Task prompt ->
From the material below, copy out each line with the word "where" in it.
########
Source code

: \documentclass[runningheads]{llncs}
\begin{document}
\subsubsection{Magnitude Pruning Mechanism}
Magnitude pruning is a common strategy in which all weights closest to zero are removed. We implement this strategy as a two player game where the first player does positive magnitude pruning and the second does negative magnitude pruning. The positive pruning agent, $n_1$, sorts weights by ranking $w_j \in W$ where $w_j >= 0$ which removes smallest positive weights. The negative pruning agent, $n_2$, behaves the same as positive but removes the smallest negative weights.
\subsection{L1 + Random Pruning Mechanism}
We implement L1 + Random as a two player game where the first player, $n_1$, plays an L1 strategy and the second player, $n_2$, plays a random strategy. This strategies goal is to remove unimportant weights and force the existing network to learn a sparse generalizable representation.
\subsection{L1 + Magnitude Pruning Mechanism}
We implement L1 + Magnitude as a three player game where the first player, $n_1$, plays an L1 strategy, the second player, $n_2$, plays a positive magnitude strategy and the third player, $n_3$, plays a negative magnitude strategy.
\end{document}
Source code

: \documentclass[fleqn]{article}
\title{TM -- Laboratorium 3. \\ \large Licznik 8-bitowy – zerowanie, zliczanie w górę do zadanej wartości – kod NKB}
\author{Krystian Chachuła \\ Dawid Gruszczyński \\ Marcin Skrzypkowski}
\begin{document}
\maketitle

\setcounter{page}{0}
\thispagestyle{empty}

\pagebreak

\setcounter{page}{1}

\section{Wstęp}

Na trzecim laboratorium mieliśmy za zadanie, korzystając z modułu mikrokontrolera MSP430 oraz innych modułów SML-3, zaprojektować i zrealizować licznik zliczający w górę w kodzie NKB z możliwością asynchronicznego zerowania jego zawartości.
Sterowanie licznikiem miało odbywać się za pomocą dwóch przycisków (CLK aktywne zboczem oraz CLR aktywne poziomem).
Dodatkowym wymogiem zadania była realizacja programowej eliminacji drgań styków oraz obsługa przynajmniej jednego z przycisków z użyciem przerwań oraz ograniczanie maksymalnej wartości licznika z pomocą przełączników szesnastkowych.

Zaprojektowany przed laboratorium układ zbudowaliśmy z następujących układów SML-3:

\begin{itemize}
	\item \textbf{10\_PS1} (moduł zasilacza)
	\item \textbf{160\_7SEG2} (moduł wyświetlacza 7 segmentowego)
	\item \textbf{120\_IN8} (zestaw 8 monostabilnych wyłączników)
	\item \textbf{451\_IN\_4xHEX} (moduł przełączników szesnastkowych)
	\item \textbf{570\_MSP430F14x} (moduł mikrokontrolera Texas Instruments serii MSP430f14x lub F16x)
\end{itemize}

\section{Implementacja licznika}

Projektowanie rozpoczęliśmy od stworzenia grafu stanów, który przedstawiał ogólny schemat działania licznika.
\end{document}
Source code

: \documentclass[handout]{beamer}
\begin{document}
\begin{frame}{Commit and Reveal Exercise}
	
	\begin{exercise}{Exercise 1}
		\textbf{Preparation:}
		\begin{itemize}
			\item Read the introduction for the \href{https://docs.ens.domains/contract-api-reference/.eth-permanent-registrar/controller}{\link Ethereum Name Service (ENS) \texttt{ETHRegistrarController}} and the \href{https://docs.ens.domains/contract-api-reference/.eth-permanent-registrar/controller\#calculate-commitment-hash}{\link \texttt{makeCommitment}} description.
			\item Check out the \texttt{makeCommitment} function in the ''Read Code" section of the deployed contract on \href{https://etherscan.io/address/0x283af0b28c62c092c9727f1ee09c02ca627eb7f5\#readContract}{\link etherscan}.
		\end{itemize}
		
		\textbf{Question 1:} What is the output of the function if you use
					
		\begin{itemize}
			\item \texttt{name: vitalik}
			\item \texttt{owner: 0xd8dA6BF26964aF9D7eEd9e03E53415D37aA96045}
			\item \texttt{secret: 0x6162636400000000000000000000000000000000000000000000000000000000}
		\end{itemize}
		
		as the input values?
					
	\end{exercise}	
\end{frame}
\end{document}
########
Exercise solution ->
Magnitude pruning is a common strategy in which all weights closest to zero are removed. We implement this strategy as a two player game where the first player does positive magnitude pruning and the second does negative magnitude pruning. The positive pruning agent, $n_1$, sorts weights by ranking $w_j \in W$ where $w_j >= 0$ which removes smallest positive weights. The negative pruning agent, $n_2$, behaves the same as positive but removes the smallest negative weights.
We implement L1 + Random as a two player game where the first player, $n_1$, plays an L1 strategy and the second player, $n_2$, plays a random strategy. This strategies goal is to remove unimportant weights and force the existing network to learn a sparse generalizable representation.
We implement L1 + Magnitude as a three player game where the first player, $n_1$, plays an L1 strategy, the second player, $n_2$, plays a positive magnitude strategy and the third player, $n_3$, plays a negative magnitude strategy.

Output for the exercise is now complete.